Beneath this instruction is a listing; print exactly the lines in it starting at the line that contains "- Installing Balena Etcher" and going through the line that contains "### What You’ll".
◆ ◆ ◆ ◆
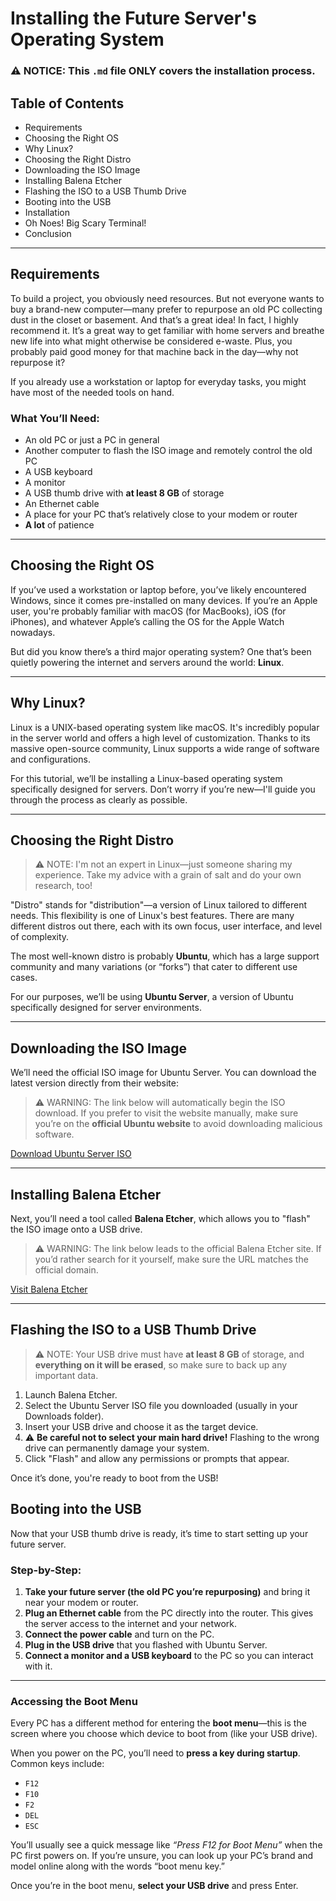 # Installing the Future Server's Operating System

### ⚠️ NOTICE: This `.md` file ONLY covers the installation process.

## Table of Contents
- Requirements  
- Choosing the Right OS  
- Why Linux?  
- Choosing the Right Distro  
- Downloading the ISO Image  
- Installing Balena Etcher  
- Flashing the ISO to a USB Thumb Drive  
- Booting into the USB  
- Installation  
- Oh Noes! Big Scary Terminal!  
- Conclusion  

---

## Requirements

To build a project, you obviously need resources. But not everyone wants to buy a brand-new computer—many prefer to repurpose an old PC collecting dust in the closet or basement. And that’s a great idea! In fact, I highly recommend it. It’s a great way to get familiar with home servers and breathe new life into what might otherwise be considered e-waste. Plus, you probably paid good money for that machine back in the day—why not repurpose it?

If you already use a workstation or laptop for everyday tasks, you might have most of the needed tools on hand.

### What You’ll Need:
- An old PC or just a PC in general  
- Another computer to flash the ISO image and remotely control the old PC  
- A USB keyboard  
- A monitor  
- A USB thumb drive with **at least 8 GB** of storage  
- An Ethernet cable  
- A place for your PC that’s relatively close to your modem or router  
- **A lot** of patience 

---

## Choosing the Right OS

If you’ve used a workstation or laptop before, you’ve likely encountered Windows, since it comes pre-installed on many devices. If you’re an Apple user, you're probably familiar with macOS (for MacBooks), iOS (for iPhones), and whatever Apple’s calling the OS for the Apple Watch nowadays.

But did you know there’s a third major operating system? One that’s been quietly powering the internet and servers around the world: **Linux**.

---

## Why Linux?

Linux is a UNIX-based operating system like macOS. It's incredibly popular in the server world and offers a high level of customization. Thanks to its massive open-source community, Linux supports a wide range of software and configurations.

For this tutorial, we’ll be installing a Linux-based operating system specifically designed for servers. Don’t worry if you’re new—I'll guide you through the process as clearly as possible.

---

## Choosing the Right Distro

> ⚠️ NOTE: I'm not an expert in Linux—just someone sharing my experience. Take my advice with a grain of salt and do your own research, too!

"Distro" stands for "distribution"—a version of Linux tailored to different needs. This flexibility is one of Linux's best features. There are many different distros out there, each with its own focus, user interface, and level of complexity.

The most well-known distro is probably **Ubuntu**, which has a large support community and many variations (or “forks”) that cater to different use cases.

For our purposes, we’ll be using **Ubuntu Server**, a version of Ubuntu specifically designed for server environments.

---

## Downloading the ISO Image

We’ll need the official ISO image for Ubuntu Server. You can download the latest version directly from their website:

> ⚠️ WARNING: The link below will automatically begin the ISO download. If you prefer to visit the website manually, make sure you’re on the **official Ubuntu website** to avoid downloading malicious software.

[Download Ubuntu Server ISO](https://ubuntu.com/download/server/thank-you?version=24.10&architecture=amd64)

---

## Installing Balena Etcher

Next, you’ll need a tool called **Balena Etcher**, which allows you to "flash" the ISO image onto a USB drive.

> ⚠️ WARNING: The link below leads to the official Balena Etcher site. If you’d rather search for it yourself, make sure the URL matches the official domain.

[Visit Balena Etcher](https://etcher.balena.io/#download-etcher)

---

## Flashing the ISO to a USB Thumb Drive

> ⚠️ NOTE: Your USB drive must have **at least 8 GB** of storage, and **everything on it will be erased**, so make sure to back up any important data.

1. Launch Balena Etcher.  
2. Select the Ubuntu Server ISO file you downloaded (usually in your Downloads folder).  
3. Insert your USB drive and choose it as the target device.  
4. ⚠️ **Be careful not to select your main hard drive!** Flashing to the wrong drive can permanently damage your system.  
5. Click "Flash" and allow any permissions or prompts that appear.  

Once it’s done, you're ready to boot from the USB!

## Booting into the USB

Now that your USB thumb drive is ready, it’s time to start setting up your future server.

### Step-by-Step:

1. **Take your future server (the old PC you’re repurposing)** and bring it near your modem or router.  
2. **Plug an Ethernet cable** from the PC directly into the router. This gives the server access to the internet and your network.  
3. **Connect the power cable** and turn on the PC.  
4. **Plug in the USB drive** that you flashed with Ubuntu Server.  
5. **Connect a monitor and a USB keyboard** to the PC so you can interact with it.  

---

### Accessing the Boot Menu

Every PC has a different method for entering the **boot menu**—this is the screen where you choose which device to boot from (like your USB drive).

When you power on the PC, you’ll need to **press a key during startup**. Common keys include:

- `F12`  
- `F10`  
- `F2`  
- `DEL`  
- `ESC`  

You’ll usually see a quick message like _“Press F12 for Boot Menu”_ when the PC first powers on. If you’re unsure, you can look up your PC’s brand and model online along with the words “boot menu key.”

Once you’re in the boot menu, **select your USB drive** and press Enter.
◆ ◆ ◆ ◆
EXERCISE OUTPUT =
- Installing Balena Etcher  
- Flashing the ISO to a USB Thumb Drive  
- Booting into the USB  
- Installation  
- Oh Noes! Big Scary Terminal!  
- Conclusion  

---

## Requirements

To build a project, you obviously need resources. But not everyone wants to buy a brand-new computer—many prefer to repurpose an old PC collecting dust in the closet or basement. And that’s a great idea! In fact, I highly recommend it. It’s a great way to get familiar with home servers and breathe new life into what might otherwise be considered e-waste. Plus, you probably paid good money for that machine back in the day—why not repurpose it?

If you already use a workstation or laptop for everyday tasks, you might have most of the needed tools on hand.

### What You’ll Need:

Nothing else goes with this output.